En rappel, la zone sylvo-pastorale de TapoaBoopo a été identifiée dans les années 80 sous l’inspiration consensuelle des populations, des services déconcentrés de proximité de l’époque et de l’administration. Ce fut un long processus dont la cheville ouvrière était le Réseau de communication sur le pastoralisme (RECOPA) qui a organisé des fora dans tous les villages avec l’appui de l’administration et des services techniques. Des rencontres villageoises auraient permis d’avoir le consentement des populations et abouti à la délimitation de la zone. Le dossier fut ensuite transmis à la commission provinciale d’aménagement du territoire (CPAT) pour adoption. Le processus a connu son terme en 2003 par la création officielle de la zone par un arrêté conjoint (n° 2003/59/MRA/MAHRH/MEECV/MFBMATD/MED/MITH/MCE/SECU) qui définit les différentes parties de l’espace comprenant une sous-zone d’habitation et une sous-zone de pâture, mais aussi les modalités de gestion de l’espace contenues dans les termes de référence de la première journée de la zone sylvo-pastorale de TapoaBoopo.

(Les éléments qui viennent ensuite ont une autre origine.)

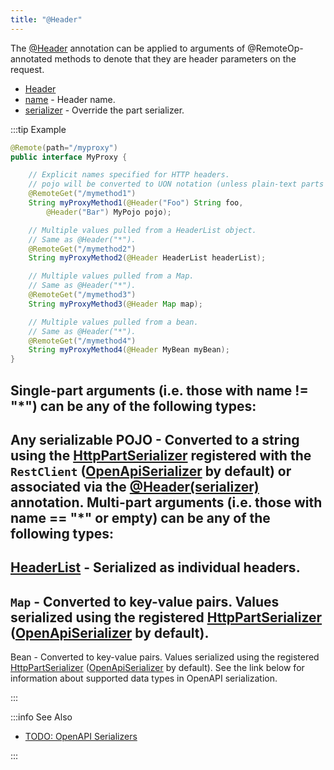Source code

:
 ```yaml
---
title: "@Header"
---
```


The [@Header](../apidocs/org/apache/juneau/http/annotation/Header.html) annotation can be applied to arguments of @RemoteOp-annotated methods to denote that they are header parameters on the request.
- [Header](../apidocs/org/apache/juneau/http/annotation/Header.html)
- [name](../apidocs/org/apache/juneau/http/annotation/Header.html#name()) - Header name.
- [serializer](../apidocs/org/apache/juneau/http/annotation/Header.html#serializer()) - Override the part serializer.

:::tip Example


```java
@Remote(path="/myproxy")
public interface MyProxy {

    // Explicit names specified for HTTP headers.
    // pojo will be converted to UON notation (unless plain-text parts enabled).
    @RemoteGet("/mymethod1")
    String myProxyMethod1(@Header("Foo") String foo,
        @Header("Bar") MyPojo pojo);

    // Multiple values pulled from a HeaderList object.
    // Same as @Header("*").
    @RemoteGet("/mymethod2")
    String myProxyMethod2(@Header HeaderList headerList);

    // Multiple values pulled from a Map.
    // Same as @Header("*").
    @RemoteGet("/mymethod3")
    String myProxyMethod3(@Header Map map);

    // Multiple values pulled from a bean.
    // Same as @Header("*").
    @RemoteGet("/mymethod4")
    String myProxyMethod4(@Header MyBean myBean);
}
```


Single-part arguments (i.e. those with name != "*") can be any of the following types:
-
Any serializable POJO - Converted to a string using the [HttpPartSerializer](../apidocs/org/apache/juneau/httppart/HttpPartSerializer.html) registered with the
`RestClient` ([OpenApiSerializer](../apidocs/org/apache/juneau/oapi/OpenApiSerializer.html) by default) or associated via the [@Header(serializer)](../apidocs/org/apache/juneau/http/annotation/Header.html#serializer()) annotation.
Multi-part arguments (i.e. those with name == "*" or empty) can be any of the following types:
-
[HeaderList](../apidocs/org/apache/juneau/http/header/HeaderList.html) - Serialized as individual headers.
-
`Map` - Converted to key-value pairs.
Values serialized using the registered [HttpPartSerializer](../apidocs/org/apache/juneau/httppart/HttpPartSerializer.html) ([OpenApiSerializer](../apidocs/org/apache/juneau/oapi/OpenApiSerializer.html) by default).
-
Bean - Converted to key-value pairs.
Values serialized using the registered [HttpPartSerializer](../apidocs/org/apache/juneau/httppart/HttpPartSerializer.html) ([OpenApiSerializer](../apidocs/org/apache/juneau/oapi/OpenApiSerializer.html) by default).
See the link below for information about supported data types in OpenAPI serialization.

:::

:::info See Also
- [TODO: OpenAPI Serializers](TODO.md)

:::
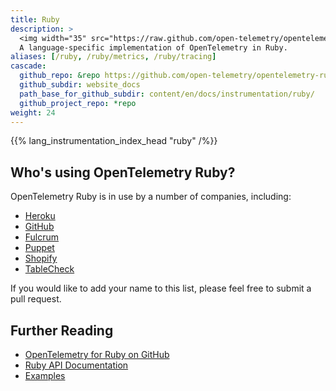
 ```yaml
---
title: Ruby
description: >
  <img width="35" src="https://raw.github.com/open-telemetry/opentelemetry.io/main/iconography/32x32/Ruby_SDK.svg" alt="Ruby"></img>
  A language-specific implementation of OpenTelemetry in Ruby.
aliases: [/ruby, /ruby/metrics, /ruby/tracing]
cascade:
  github_repo: &repo https://github.com/open-telemetry/opentelemetry-ruby
  github_subdir: website_docs
  path_base_for_github_subdir: content/en/docs/instrumentation/ruby/
  github_project_repo: *repo
weight: 24
---
```


{{% lang_instrumentation_index_head "ruby" /%}}

## Who's using OpenTelemetry Ruby?

OpenTelemetry Ruby is in use by a number of companies, including:

- [Heroku](https://heroku.com)
- [GitHub](https://github.com/)
- [Fulcrum](https://www.fulcrumapp.com/)
- [Puppet](https://puppet.com/)
- [Shopify](https://shopify.com)
- [TableCheck](https://www.tablecheck.com/)

If you would like to add your name to this list, please feel free to submit a pull request.

## Further Reading

- [OpenTelemetry for Ruby on GitHub][repository]
- [Ruby API Documentation][ruby-docs]
- [Examples][]

[repository]: https://github.com/open-telemetry/opentelemetry-ruby
[ruby-docs]: https://open-telemetry.github.io/opentelemetry-ruby/
[examples]: https://github.com/open-telemetry/opentelemetry-ruby/tree/main/examples
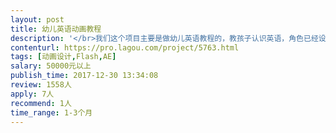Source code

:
 ```yaml
---                
layout: post       
title: 幼儿英语动画教程           
description: '</br>我们这个项目主要是做幼儿英语教程的，教孩子认识英语，角色已经设计完成，需要按我们出的故事文案把它做成动画。另外，需要动画相对应的图书设计，设计周期2个月，能够走合同流程，需要开公司发票。教程每个课程5-7分钟，需要出30集。设计限成都本地。</br>'     
contenturl: https://pro.lagou.com/project/5763.html      
tags: [动画设计,Flash,AE]            
salary: 50000元以上          
publish_time: 2017-12-30 13:34:08         
review: 1558人                   
apply: 7人                   
recommend: 1人                   
time_range: 1-3个月              
---                 
```

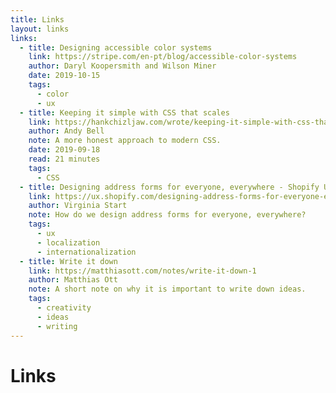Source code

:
 ```yaml
---
title: Links
layout: links
links:
  - title: Designing accessible color systems
    link: https://stripe.com/en-pt/blog/accessible-color-systems
    author: Daryl Koopersmith and Wilson Miner
    date: 2019-10-15
    tags:
      - color
      - ux
  - title: Keeping it simple with CSS that scales
    link: https://hankchizljaw.com/wrote/keeping-it-simple-with-css-that-scales/
    author: Andy Bell
    note: A more honest approach to modern CSS.
    date: 2019-09-18
    read: 21 minutes
    tags:
      - CSS
  - title: Designing address forms for everyone, everywhere - Shopify UX
    link: https://ux.shopify.com/designing-address-forms-for-everyone-everywhere-f481f6baf513
    author: Virginia Start
    note: How do we design address forms for everyone, everywhere?
    tags:
      - ux
      - localization
      - internationalization
  - title: Write it down
    link: https://matthiasott.com/notes/write-it-down-1
    author: Matthias Ott
    note: A short note on why it is important to write down ideas.
    tags:
      - creativity
      - ideas
      - writing
---
```


# Links
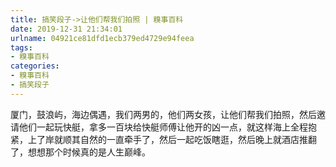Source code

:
 ```yaml
---
title: 搞笑段子->让他们帮我们拍照 | 糗事百科
date: 2019-12-31 21:34:01
urlname: 04921ce81dfd1ecb379ed4729e94feea
tags: 
- 糗事百科
categories:
- 糗事百科
- 搞笑段子
---
```

厦门，鼓浪屿，海边偶遇，我们两男的，他们两女孩，让他们帮我们拍照，然后邀请他们一起玩快艇，拿多一百块给快艇师傅让他开的凶一点，就这样海上全程抱紧，上了岸就顺其自然的一直牵手了，然后一起吃饭瞎逛，然后晚上就酒店推翻了，想想那个时候真的是人生巅峰。


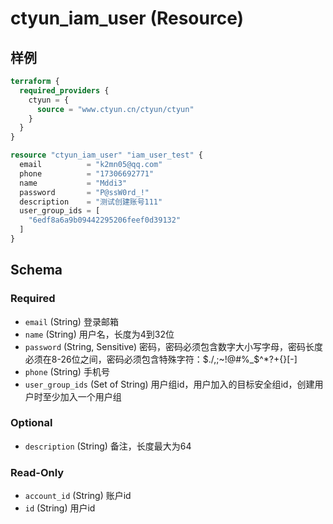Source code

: # ctyun_iam_user (Resource)



## 样例

```terraform
terraform {
  required_providers {
    ctyun = {
      source = "www.ctyun.cn/ctyun/ctyun"
    }
  }
}

resource "ctyun_iam_user" "iam_user_test" {
  email          = "k2mn05@qq.com"
  phone          = "17306692771"
  name           = "Mddi3"
  password       = "P@ssW0rd_!"
  description    = "测试创建账号111"
  user_group_ids = [
    "6edf8a6a9b09442295206feef0d39132"
  ]
}
```

<!-- schema generated by tfplugindocs -->
## Schema

### Required

- `email` (String) 登录邮箱
- `name` (String) 用户名，长度为4到32位
- `password` (String, Sensitive) 密码，密码必须包含数字大小写字母，密码长度必须在8-26位之间，密码必须包含特殊字符：$./,;~!@#%_$^*?+{}[-]
- `phone` (String) 手机号
- `user_group_ids` (Set of String) 用户组id，用户加入的目标安全组id，创建用户时至少加入一个用户组

### Optional

- `description` (String) 备注，长度最大为64

### Read-Only

- `account_id` (String) 账户id
- `id` (String) 用户id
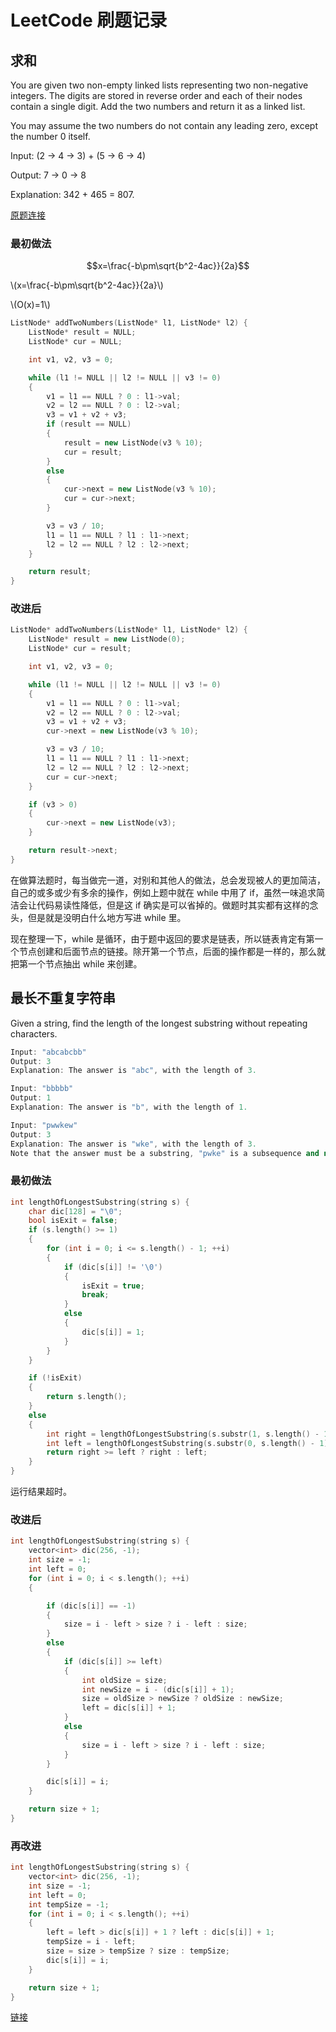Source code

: <script type="text/javascript" src="http://cdn.mathjax.org/mathjax/latest/MathJax.js?config=default"></script>

# LeetCode 刷题记录

## 求和

You are given two non-empty linked lists representing two non-negative integers. The digits are stored in reverse order and each of their nodes contain a single digit. Add the two numbers and return it as a linked list.

You may assume the two numbers do not contain any leading zero, except the number 0 itself.

Input: (2 -> 4 -> 3) + (5 -> 6 -> 4)

Output: 7 -> 0 -> 8

Explanation: 342 + 465 = 807.

[原题连接](https://leetcode-cn.com/problems/add-two-numbers)

### 最初做法

$$x=\frac{-b\pm\sqrt{b^2-4ac}}{2a}$$

\\(x=\frac{-b\pm\sqrt{b^2-4ac}}{2a}\\)

\\(O(x)=1\\)

```C++
ListNode* addTwoNumbers(ListNode* l1, ListNode* l2) {
    ListNode* result = NULL;
    ListNode* cur = NULL;

    int v1, v2, v3 = 0;

    while (l1 != NULL || l2 != NULL || v3 != 0)
    {
        v1 = l1 == NULL ? 0 : l1->val;
        v2 = l2 == NULL ? 0 : l2->val;
        v3 = v1 + v2 + v3;
        if (result == NULL)
        {
            result = new ListNode(v3 % 10);
            cur = result;
        }
        else
        {
            cur->next = new ListNode(v3 % 10);
            cur = cur->next;
        }

        v3 = v3 / 10;
        l1 = l1 == NULL ? l1 : l1->next;
        l2 = l2 == NULL ? l2 : l2->next;
    }

    return result;
}
```

### 改进后

```C++
ListNode* addTwoNumbers(ListNode* l1, ListNode* l2) {
    ListNode* result = new ListNode(0);
    ListNode* cur = result;

    int v1, v2, v3 = 0;

    while (l1 != NULL || l2 != NULL || v3 != 0)
    {
        v1 = l1 == NULL ? 0 : l1->val;
        v2 = l2 == NULL ? 0 : l2->val;
        v3 = v1 + v2 + v3;
        cur->next = new ListNode(v3 % 10);

        v3 = v3 / 10;
        l1 = l1 == NULL ? l1 : l1->next;
        l2 = l2 == NULL ? l2 : l2->next;
        cur = cur->next;
    }

    if (v3 > 0)
    {
        cur->next = new ListNode(v3);
    }

    return result->next;
}
```

在做算法题时，每当做完一道，对别和其他人的做法，总会发现被人的更加简洁，自己的或多或少有多余的操作，例如上题中就在 while 中用了 if，虽然一味追求简洁会让代码易读性降低，但是这 if 确实是可以省掉的。做题时其实都有这样的念头，但是就是没明白什么地方写进 while 里。

现在整理一下，while 是循环，由于题中返回的要求是链表，所以链表肯定有第一个节点创建和后面节点的链接。除开第一个节点，后面的操作都是一样的，那么就把第一个节点抽出 while 来创建。

## 最长不重复字符串

Given a string, find the length of the longest substring without repeating characters.

``` c++
Input: "abcabcbb"
Output: 3
Explanation: The answer is "abc", with the length of 3.

Input: "bbbbb"
Output: 1
Explanation: The answer is "b", with the length of 1.

Input: "pwwkew"
Output: 3
Explanation: The answer is "wke", with the length of 3.
Note that the answer must be a substring, "pwke" is a subsequence and not a substring.
```

### 最初做法

``` c++
int lengthOfLongestSubstring(string s) {
    char dic[128] = "\0";
    bool isExit = false;
    if (s.length() >= 1)
    {
        for (int i = 0; i <= s.length() - 1; ++i)
        {
            if (dic[s[i]] != '\0')
            {
                isExit = true;
                break;
            }
            else
            {
                dic[s[i]] = 1;
            }
        }
    }

    if (!isExit)
    {
        return s.length();
    }
    else
    {
        int right = lengthOfLongestSubstring(s.substr(1, s.length() - 1));
        int left = lengthOfLongestSubstring(s.substr(0, s.length() - 1));
        return right >= left ? right : left;
    }
}
```

运行结果超时。

### 改进后

``` c++
int lengthOfLongestSubstring(string s) {
    vector<int> dic(256, -1);
    int size = -1;
    int left = 0;
    for (int i = 0; i < s.length(); ++i)
    {

        if (dic[s[i]] == -1)
        {
            size = i - left > size ? i - left : size;
        }
        else
        {
            if (dic[s[i]] >= left)
            {
                int oldSize = size;
                int newSize = i - (dic[s[i]] + 1);
                size = oldSize > newSize ? oldSize : newSize;
                left = dic[s[i]] + 1;
            }
            else
            {
                size = i - left > size ? i - left : size;
            }
        }

        dic[s[i]] = i;
    }

    return size + 1;
}
```

### 再改进

``` c++
int lengthOfLongestSubstring(string s) {
    vector<int> dic(256, -1);
    int size = -1;
    int left = 0;
    int tempSize = -1;
    for (int i = 0; i < s.length(); ++i)
    {
        left = left > dic[s[i]] + 1 ? left : dic[s[i]] + 1;
        tempSize = i - left;
        size = size > tempSize ? size : tempSize;
        dic[s[i]] = i;
    }

    return size + 1;
}
```

[链接](https://leetcode-cn.com/problems/longest-substring-without-repeating-characters)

Il est ressorti que l’arrêté conjoint a été accompagné d’un cahier des charges spécifiques signé le 12 juin 2003 et un plan de gestion de l’espace à vocation pastorale fut élaboré en Aout 2003 avec l’appui financier du PNGT2. En 2006, des plans de gestion des terroirs ont été élaborés dans 04 villages environnants par le PROGEREF. Une délibération du conseil municipal (délibération n°2008-04/MATD/REST/PGRM/CMT du 20 février 2008) porte sur la zone à vocation sylvo-pastorale qui a bénéficié d’un plan d’aménagement et de gestion de la zone pastorale en 2010 conduit sous l’égide du PROGEREF. Ainsi, elle avait une superficie officielle de 95 000 ha mais des négociations ont été menées et ont abouti à l’agrandissement de la zone à 105 000 ha.